▶ PROBLEM DETAILS
The reply should match the listing below character for character, except that no image is carried over.
- - - -
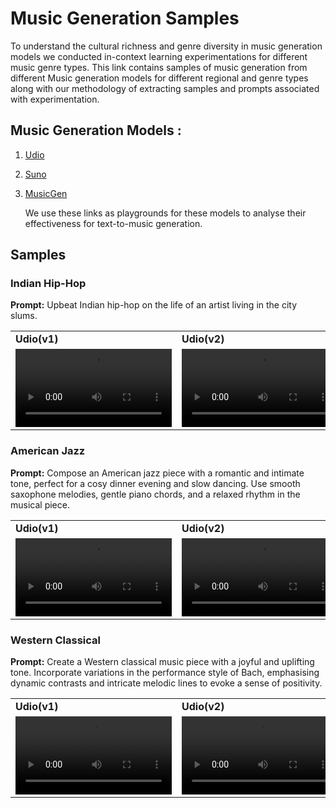 # Music Generation Samples
To understand the cultural richness and genre diversity in music generation models we conducted in-context learning experimentations for different music genre types. This link contains samples of music generation from different Music generation models for different regional and genre types along with our methodology of extracting samples and prompts associated with experimentation.

## Music Generation Models : 
1. [Udio](https://www.udio.com/)
2. [Suno](https://suno.com/create)
3. [MusicGen](https://huggingface.co/spaces/facebook/MusicGen)
   
   We use these links as playgrounds for these models to analyse their effectiveness for text-to-music generation.

## Samples

### Indian Hip-Hop
**Prompt:** Upbeat Indian hip-hop on the life of an artist living in the city slums.

<div>
  <table>
    <tr>
      <td><strong>Udio(v1)</strong></td>
      <td><strong>Udio(v2)</strong></td>
      <td><strong>MusicGen</strong></td>
      <td><strong>SunoAI(v2)</strong></td>
       <td><strong>SunoAI(v2)</strong></td>
    </tr>
    <tr>
      <td>
        <video controls width="250">
          <source src="Song%20Samples/American%20Jazz/Suno_v1.mp3" type="audio/mp3">
          Your browser does not support the video tag.
        </video>
      </td>
      <td>
        <video controls width="250">
          <source src="https://github.com/user-attachments/assets/741fe262-cfe2-4ba3-92ad-bd4fe63d8e29" type="video/mp4">
          Your browser does not support the video tag.
        </video>
      </td>
      <td>
        <video controls width="250">
          <source src="https://github.com/user-attachments/assets/cdf12fd8-fb78-4b9c-a35f-5417de3564aa" type="video/mp4">
          Your browser does not support the video tag.
        </video>
      </td>
      <td>
        <video controls width="250">
          <source src="https://github.com/user-attachments/assets/1031e366-4028-4433-8b4e-f26e0794c9b4" type="video/mp4">
          Your browser does not support the video tag.
        </video>
      </td>
      <td>
        <video controls width="250">
          <source src="https://github.com/user-attachments/assets/741fe262-cfe2-4ba3-92ad-bd4fe63d8e29" type="video/mp4">
          Your browser does not support the video tag.
        </video>
      </td>
    </tr>
  </table>
</div>

### American Jazz

**Prompt:** Compose an American jazz piece with a romantic and intimate tone, perfect for a cosy dinner evening and slow dancing. Use smooth saxophone melodies, gentle piano chords, and a relaxed rhythm in the musical piece.

<div>
  <table>
    <tr>
      <td><strong>Udio(v1)</strong></td>
      <td><strong>Udio(v2)</strong></td>
      <td><strong>MusicGen</strong></td>
      <td><strong>SunoAI(v2)</strong></td>
       <td><strong>SunoAI(v2)</strong></td>
    </tr>
    <tr>
      <td>
        <video controls width="250">
          <source src="https://github.com/user-attachments/assets/741fe262-cfe2-4ba3-92ad-bd4fe63d8e29" type="video/mp4">
          Your browser does not support the video tag.
        </video>
      </td>
      <td>
        <video controls width="250">
          <source src="https://github.com/user-attachments/assets/741fe262-cfe2-4ba3-92ad-bd4fe63d8e29" type="video/mp4">
          Your browser does not support the video tag.
        </video>
      </td>
      <td>
        <video controls width="250">
          <source src="https://github.com/user-attachments/assets/cdf12fd8-fb78-4b9c-a35f-5417de3564aa" type="video/mp4">
          Your browser does not support the video tag.
        </video>
      </td>
      <td>
        <video controls width="250">
          <source src="https://github.com/user-attachments/assets/1031e366-4028-4433-8b4e-f26e0794c9b4" type="video/mp4">
          Your browser does not support the video tag.
        </video>
      </td>
      <td>
        <video controls width="250">
          <source src="https://github.com/user-attachments/assets/741fe262-cfe2-4ba3-92ad-bd4fe63d8e29" type="video/mp4">
          Your browser does not support the video tag.
        </video>
      </td>
    </tr>
  </table>
</div>

### Western Classical

**Prompt:** Create a Western classical music piece with a joyful and uplifting tone. Incorporate variations in the performance style of Bach, emphasising dynamic contrasts and intricate melodic lines to evoke a sense of positivity.

<div>
  <table>
    <tr>
      <td><strong>Udio(v1)</strong></td>
      <td><strong>Udio(v2)</strong></td>
      <td><strong>MusicGen</strong></td>
      <td><strong>SunoAI(v2)</strong></td>
       <td><strong>SunoAI(v2)</strong></td>
    </tr>
    <tr>
      <td>
        <video controls width="250">
          <source src="https://github.com/user-attachments/assets/741fe262-cfe2-4ba3-92ad-bd4fe63d8e29" type="video/mp4">
          Your browser does not support the video tag.
        </video>
      </td>
      <td>
        <video controls width="250">
          <source src="https://github.com/user-attachments/assets/741fe262-cfe2-4ba3-92ad-bd4fe63d8e29" type="video/mp4">
          Your browser does not support the video tag.
        </video>
      </td>
      <td>
        <video controls width="250">
          <source src="https://github.com/user-attachments/assets/cdf12fd8-fb78-4b9c-a35f-5417de3564aa" type="video/mp4">
          Your browser does not support the video tag.
        </video>
      </td>
      <td>
        <video controls width="250">
          <source src="https://github.com/user-attachments/assets/1031e366-4028-4433-8b4e-f26e0794c9b4" type="video/mp4">
          Your browser does not support the video tag.
        </video>
      </td>
      <td>
        <video controls width="250">
          <source src="https://github.com/user-attachments/assets/741fe262-cfe2-4ba3-92ad-bd4fe63d8e29" type="video/mp4">
          Your browser does not support the video tag.
        </video>
      </td>
    </tr>
  </table>
</div>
- - - -
▶ TASK ANSWER
 # Music Generation Samples
To understand the cultural richness and genre diversity in music generation models we conducted in-context learning experimentations for different music genre types. This link contains samples of music generation from different Music generation models for different regional and genre types along with our methodology of extracting samples and prompts associated with experimentation.

## Music Generation Models : 
1. [Udio](https://www.udio.com/)
2. [Suno](https://suno.com/create)
3. [MusicGen](https://huggingface.co/spaces/facebook/MusicGen)
   
   We use these links as playgrounds for these models to analyse their effectiveness for text-to-music generation.

## Samples

### Indian Hip-Hop
**Prompt:** Upbeat Indian hip-hop on the life of an artist living in the city slums.

<div>
  <table>
    <tr>
      <td><strong>Udio(v1)</strong></td>
      <td><strong>Udio(v2)</strong></td>
      <td><strong>MusicGen</strong></td>
      <td><strong>SunoAI(v2)</strong></td>
       <td><strong>SunoAI(v2)</strong></td>
    </tr>
    <tr>
      <td>
        <video controls width="250">
          <source src="Song%20Samples/American%20Jazz/Suno_v1.mp3" type="audio/mp3">
          Your browser does not support the video tag.
        </video>
      </td>
      <td>
        <video controls width="250">
          <source src="https://github.com/user-attachments/assets/741fe262-cfe2-4ba3-92ad-bd4fe63d8e29" type="video/mp4">
          Your browser does not support the video tag.
        </video>
      </td>
      <td>
        <video controls width="250">
          <source src="https://github.com/user-attachments/assets/cdf12fd8-fb78-4b9c-a35f-5417de3564aa" type="video/mp4">
          Your browser does not support the video tag.
        </video>
      </td>
      <td>
        <video controls width="250">
          <source src="https://github.com/user-attachments/assets/1031e366-4028-4433-8b4e-f26e0794c9b4" type="video/mp4">
          Your browser does not support the video tag.
        </video>
      </td>
      <td>
        <video controls width="250">
          <source src="https://github.com/user-attachments/assets/741fe262-cfe2-4ba3-92ad-bd4fe63d8e29" type="video/mp4">
          Your browser does not support the video tag.
        </video>
      </td>
    </tr>
  </table>
</div>

### American Jazz

**Prompt:** Compose an American jazz piece with a romantic and intimate tone, perfect for a cosy dinner evening and slow dancing. Use smooth saxophone melodies, gentle piano chords, and a relaxed rhythm in the musical piece.

<div>
  <table>
    <tr>
      <td><strong>Udio(v1)</strong></td>
      <td><strong>Udio(v2)</strong></td>
      <td><strong>MusicGen</strong></td>
      <td><strong>SunoAI(v2)</strong></td>
       <td><strong>SunoAI(v2)</strong></td>
    </tr>
    <tr>
      <td>
        <video controls width="250">
          <source src="https://github.com/user-attachments/assets/741fe262-cfe2-4ba3-92ad-bd4fe63d8e29" type="video/mp4">
          Your browser does not support the video tag.
        </video>
      </td>
      <td>
        <video controls width="250">
          <source src="https://github.com/user-attachments/assets/741fe262-cfe2-4ba3-92ad-bd4fe63d8e29" type="video/mp4">
          Your browser does not support the video tag.
        </video>
      </td>
      <td>
        <video controls width="250">
          <source src="https://github.com/user-attachments/assets/cdf12fd8-fb78-4b9c-a35f-5417de3564aa" type="video/mp4">
          Your browser does not support the video tag.
        </video>
      </td>
      <td>
        <video controls width="250">
          <source src="https://github.com/user-attachments/assets/1031e366-4028-4433-8b4e-f26e0794c9b4" type="video/mp4">
          Your browser does not support the video tag.
        </video>
      </td>
      <td>
        <video controls width="250">
          <source src="https://github.com/user-attachments/assets/741fe262-cfe2-4ba3-92ad-bd4fe63d8e29" type="video/mp4">
          Your browser does not support the video tag.
        </video>
      </td>
    </tr>
  </table>
</div>

### Western Classical

**Prompt:** Create a Western classical music piece with a joyful and uplifting tone. Incorporate variations in the performance style of Bach, emphasising dynamic contrasts and intricate melodic lines to evoke a sense of positivity.

<div>
  <table>
    <tr>
      <td><strong>Udio(v1)</strong></td>
      <td><strong>Udio(v2)</strong></td>
      <td><strong>MusicGen</strong></td>
      <td><strong>SunoAI(v2)</strong></td>
       <td><strong>SunoAI(v2)</strong></td>
    </tr>
    <tr>
      <td>
        <video controls width="250">
          <source src="https://github.com/user-attachments/assets/741fe262-cfe2-4ba3-92ad-bd4fe63d8e29" type="video/mp4">
          Your browser does not support the video tag.
        </video>
      </td>
      <td>
        <video controls width="250">
          <source src="https://github.com/user-attachments/assets/741fe262-cfe2-4ba3-92ad-bd4fe63d8e29" type="video/mp4">
          Your browser does not support the video tag.
        </video>
      </td>
      <td>
        <video controls width="250">
          <source src="https://github.com/user-attachments/assets/cdf12fd8-fb78-4b9c-a35f-5417de3564aa" type="video/mp4">
          Your browser does not support the video tag.
        </video>
      </td>
      <td>
        <video controls width="250">
          <source src="https://github.com/user-attachments/assets/1031e366-4028-4433-8b4e-f26e0794c9b4" type="video/mp4">
          Your browser does not support the video tag.
        </video>
      </td>
      <td>
        <video controls width="250">
          <source src="https://github.com/user-attachments/assets/741fe262-cfe2-4ba3-92ad-bd4fe63d8e29" type="video/mp4">
          Your browser does not support the video tag.
        </video>
      </td>
    </tr>
  </table>
</div>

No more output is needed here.